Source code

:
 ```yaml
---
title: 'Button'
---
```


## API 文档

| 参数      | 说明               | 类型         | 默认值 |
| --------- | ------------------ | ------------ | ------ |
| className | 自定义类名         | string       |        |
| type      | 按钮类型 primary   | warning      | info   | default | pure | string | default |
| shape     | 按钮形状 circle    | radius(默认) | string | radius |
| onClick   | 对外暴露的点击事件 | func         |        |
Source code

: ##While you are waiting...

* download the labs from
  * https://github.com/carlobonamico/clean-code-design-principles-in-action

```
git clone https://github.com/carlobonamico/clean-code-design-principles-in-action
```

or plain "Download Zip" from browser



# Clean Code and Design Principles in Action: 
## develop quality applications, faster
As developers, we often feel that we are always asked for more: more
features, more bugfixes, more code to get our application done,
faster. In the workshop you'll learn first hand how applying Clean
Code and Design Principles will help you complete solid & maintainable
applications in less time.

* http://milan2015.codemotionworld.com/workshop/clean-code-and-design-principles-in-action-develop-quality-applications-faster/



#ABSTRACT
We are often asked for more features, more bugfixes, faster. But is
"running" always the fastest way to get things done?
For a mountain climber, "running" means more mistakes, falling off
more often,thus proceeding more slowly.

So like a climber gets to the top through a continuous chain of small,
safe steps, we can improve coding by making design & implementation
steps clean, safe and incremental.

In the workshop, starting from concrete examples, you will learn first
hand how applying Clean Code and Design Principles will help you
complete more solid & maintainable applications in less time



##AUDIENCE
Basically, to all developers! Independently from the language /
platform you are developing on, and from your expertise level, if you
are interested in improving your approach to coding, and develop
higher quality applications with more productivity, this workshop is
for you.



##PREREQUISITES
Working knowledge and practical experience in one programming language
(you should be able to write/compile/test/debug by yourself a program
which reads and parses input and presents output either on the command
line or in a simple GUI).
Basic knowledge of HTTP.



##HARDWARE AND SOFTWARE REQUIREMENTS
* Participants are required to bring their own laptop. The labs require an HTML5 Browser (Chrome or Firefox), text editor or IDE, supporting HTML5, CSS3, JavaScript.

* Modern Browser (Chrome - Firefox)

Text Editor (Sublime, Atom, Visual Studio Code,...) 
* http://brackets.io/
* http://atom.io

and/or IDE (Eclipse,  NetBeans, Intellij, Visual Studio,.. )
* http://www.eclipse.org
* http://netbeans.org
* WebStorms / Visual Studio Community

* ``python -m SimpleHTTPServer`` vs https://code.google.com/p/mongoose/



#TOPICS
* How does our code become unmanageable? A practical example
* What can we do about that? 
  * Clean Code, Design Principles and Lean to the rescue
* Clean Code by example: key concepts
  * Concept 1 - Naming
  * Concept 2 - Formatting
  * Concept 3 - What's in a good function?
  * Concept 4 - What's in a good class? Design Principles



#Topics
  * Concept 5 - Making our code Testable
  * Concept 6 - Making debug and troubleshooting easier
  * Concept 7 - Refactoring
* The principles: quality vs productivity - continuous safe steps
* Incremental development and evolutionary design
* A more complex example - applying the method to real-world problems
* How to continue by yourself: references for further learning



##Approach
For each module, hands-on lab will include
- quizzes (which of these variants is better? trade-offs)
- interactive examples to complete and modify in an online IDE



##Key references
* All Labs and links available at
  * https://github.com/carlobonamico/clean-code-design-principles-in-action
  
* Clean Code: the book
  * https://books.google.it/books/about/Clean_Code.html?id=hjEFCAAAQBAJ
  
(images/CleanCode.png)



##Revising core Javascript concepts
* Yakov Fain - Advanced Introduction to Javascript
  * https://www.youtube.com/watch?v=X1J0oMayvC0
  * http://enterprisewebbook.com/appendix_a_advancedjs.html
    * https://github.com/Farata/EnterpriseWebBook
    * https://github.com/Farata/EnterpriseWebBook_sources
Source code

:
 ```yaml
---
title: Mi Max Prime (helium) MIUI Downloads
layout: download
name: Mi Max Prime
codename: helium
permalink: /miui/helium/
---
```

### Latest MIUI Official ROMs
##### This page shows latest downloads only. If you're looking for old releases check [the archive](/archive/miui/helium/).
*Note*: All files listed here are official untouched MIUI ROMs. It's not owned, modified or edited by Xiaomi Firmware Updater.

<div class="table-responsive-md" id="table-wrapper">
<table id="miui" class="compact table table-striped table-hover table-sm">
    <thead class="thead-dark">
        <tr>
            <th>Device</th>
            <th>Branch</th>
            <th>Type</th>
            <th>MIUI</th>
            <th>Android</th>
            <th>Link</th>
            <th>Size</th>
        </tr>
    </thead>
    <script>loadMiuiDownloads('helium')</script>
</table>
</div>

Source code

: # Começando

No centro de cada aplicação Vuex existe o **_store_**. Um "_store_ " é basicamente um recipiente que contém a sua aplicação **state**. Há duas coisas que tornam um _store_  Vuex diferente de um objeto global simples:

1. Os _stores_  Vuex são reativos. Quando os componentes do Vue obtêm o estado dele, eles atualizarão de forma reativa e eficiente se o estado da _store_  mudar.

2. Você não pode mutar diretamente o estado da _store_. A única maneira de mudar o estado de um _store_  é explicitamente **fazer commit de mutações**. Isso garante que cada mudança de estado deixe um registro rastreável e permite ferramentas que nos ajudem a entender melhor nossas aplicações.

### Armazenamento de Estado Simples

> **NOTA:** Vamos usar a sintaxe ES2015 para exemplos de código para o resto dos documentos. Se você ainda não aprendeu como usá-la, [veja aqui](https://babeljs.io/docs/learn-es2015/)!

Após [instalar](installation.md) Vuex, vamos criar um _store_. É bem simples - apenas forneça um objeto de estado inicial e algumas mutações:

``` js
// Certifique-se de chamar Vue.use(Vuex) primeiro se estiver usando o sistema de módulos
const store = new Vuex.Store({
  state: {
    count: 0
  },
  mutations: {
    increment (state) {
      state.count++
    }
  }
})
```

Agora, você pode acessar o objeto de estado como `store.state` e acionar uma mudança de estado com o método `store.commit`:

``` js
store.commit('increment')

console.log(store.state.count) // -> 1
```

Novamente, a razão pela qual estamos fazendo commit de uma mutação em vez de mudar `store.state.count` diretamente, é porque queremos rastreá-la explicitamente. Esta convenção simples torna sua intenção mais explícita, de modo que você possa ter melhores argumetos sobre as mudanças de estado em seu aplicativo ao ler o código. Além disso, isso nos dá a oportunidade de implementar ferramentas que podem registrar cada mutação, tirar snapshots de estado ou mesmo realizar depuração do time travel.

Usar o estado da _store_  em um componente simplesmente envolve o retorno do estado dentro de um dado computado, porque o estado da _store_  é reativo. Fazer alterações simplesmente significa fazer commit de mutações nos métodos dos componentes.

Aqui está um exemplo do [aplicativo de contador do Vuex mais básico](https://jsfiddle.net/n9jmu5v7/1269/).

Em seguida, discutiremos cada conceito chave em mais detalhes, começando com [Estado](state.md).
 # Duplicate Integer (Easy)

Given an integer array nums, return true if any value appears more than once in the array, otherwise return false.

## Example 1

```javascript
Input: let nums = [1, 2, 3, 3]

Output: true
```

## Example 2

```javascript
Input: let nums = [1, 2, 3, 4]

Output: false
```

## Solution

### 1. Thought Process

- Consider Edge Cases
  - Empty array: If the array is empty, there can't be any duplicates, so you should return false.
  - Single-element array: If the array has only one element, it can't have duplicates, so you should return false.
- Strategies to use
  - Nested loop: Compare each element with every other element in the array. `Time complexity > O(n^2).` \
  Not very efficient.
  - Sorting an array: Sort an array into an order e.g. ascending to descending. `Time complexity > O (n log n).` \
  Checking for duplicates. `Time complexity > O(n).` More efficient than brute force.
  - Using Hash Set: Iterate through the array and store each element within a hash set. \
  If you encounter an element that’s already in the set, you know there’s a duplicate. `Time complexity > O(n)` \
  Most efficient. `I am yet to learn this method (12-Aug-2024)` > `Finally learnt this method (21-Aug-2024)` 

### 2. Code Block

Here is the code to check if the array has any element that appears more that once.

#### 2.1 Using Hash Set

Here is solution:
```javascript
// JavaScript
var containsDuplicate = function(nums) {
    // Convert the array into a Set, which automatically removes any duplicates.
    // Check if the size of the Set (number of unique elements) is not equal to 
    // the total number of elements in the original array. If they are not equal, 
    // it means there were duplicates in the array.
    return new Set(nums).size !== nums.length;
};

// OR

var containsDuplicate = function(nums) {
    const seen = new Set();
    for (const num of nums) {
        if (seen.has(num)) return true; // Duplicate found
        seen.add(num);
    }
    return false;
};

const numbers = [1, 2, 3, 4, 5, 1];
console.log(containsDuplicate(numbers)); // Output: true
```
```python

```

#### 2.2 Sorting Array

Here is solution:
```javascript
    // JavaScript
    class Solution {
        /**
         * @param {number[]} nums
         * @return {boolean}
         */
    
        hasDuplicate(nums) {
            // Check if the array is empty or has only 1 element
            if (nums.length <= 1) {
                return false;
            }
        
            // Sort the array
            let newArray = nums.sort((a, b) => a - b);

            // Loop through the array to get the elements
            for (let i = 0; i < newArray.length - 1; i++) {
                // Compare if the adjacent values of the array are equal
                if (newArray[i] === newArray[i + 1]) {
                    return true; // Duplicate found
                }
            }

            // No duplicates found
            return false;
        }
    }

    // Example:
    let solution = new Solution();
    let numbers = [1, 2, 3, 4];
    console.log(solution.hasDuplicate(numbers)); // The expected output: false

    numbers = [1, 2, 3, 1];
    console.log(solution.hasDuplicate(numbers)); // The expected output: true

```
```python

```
================
◆ What to work on ◆
Only lines holding the word "asked" are wanted here; copy each from the listing.

◆ Solution to this exercise ◆
As developers, we often feel that we are always asked for more: more
We are often asked for more features, more bugfixes, faster. But is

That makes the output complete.